# [PROBLEM REQUIREMENTS]
Only the lines running from the line with "模块的 deepcopy 方法，完全拷贝了父对象及其子对象**" to the end of the records below belong in the answer, each copied exactly.

---- PROVIDED RECORDS

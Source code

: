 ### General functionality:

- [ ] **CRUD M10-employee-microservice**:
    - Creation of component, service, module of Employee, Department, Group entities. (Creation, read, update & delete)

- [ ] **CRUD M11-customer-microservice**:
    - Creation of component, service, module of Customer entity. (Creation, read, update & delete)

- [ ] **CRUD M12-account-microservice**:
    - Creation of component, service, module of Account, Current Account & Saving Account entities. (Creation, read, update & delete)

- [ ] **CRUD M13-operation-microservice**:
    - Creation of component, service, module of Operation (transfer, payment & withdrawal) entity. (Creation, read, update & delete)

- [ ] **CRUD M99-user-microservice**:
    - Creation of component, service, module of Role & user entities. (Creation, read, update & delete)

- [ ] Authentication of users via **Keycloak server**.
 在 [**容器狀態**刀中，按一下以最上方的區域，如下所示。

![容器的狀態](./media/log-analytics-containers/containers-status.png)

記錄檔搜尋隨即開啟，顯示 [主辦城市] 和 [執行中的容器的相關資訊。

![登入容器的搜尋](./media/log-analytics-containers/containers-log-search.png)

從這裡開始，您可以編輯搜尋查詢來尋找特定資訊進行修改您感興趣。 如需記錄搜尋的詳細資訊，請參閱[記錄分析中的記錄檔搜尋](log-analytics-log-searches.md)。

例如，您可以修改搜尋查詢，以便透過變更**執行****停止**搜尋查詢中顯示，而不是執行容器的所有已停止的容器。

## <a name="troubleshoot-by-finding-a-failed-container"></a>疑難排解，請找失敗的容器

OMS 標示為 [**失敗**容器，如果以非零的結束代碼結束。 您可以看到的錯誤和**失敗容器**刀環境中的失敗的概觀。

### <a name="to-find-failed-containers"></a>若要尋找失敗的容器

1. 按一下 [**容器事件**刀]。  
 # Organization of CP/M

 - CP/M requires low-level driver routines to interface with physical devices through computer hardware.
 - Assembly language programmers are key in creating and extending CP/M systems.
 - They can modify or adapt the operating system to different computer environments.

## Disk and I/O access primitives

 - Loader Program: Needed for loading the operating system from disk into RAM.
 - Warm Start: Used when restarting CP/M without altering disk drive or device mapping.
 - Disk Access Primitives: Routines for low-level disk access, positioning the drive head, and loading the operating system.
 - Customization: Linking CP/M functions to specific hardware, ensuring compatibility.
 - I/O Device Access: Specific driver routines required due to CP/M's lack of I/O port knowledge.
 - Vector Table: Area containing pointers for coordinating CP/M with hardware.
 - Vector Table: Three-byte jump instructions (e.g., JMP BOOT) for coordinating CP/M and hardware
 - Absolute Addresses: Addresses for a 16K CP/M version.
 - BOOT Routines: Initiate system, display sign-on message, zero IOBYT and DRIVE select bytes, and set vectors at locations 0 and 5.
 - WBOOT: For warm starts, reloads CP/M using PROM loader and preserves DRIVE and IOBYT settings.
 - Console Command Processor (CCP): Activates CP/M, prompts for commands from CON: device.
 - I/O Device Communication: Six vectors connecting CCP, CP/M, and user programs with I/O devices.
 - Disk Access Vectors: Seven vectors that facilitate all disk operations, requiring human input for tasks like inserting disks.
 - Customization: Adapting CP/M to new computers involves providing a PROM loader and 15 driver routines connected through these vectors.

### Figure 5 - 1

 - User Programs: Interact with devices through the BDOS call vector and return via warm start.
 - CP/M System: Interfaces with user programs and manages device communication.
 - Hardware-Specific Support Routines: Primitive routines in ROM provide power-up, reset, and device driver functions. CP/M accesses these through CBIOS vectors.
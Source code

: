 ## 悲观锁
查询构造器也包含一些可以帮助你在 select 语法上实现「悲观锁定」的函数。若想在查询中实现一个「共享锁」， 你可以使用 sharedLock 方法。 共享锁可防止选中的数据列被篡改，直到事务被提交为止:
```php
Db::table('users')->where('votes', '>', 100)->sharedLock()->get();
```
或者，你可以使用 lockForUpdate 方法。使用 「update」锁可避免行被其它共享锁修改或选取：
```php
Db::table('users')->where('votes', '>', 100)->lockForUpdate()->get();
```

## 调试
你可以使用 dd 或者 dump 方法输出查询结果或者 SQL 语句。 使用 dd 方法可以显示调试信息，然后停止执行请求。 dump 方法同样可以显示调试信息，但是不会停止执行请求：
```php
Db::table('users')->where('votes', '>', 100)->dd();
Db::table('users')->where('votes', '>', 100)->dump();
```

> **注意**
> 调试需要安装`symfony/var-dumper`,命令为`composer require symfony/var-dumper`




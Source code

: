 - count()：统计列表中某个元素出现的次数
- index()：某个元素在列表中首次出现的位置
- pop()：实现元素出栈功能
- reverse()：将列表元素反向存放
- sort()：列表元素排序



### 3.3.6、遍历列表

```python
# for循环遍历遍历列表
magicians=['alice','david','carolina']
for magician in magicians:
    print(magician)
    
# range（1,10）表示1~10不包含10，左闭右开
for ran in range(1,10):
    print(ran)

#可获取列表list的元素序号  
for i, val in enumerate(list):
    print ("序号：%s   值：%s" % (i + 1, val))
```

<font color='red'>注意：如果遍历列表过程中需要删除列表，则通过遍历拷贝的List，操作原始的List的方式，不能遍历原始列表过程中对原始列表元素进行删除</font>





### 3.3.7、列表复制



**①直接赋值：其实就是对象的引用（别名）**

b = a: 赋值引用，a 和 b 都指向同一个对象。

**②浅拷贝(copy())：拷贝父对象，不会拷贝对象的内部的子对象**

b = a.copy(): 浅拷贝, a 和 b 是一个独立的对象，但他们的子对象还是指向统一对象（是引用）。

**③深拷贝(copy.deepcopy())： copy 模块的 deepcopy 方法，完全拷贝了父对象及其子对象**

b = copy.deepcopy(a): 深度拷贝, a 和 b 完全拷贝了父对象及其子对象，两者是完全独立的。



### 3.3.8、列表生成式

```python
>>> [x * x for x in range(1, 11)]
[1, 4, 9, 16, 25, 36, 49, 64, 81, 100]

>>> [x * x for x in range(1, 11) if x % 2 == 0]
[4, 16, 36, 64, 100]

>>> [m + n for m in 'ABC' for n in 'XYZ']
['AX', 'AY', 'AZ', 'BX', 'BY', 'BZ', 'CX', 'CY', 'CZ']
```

--------

# [FINISHED EXERCISE]
**③深拷贝(copy.deepcopy())： copy 模块的 deepcopy 方法，完全拷贝了父对象及其子对象**

b = copy.deepcopy(a): 深度拷贝, a 和 b 完全拷贝了父对象及其子对象，两者是完全独立的。



### 3.3.8、列表生成式

```python
>>> [x * x for x in range(1, 11)]
[1, 4, 9, 16, 25, 36, 49, 64, 81, 100]

>>> [x * x for x in range(1, 11) if x % 2 == 0]
[4, 16, 36, 64, 100]

>>> [m + n for m in 'ABC' for n in 'XYZ']
['AX', 'AY', 'AZ', 'BX', 'BY', 'BZ', 'CX', 'CY', 'CZ']
```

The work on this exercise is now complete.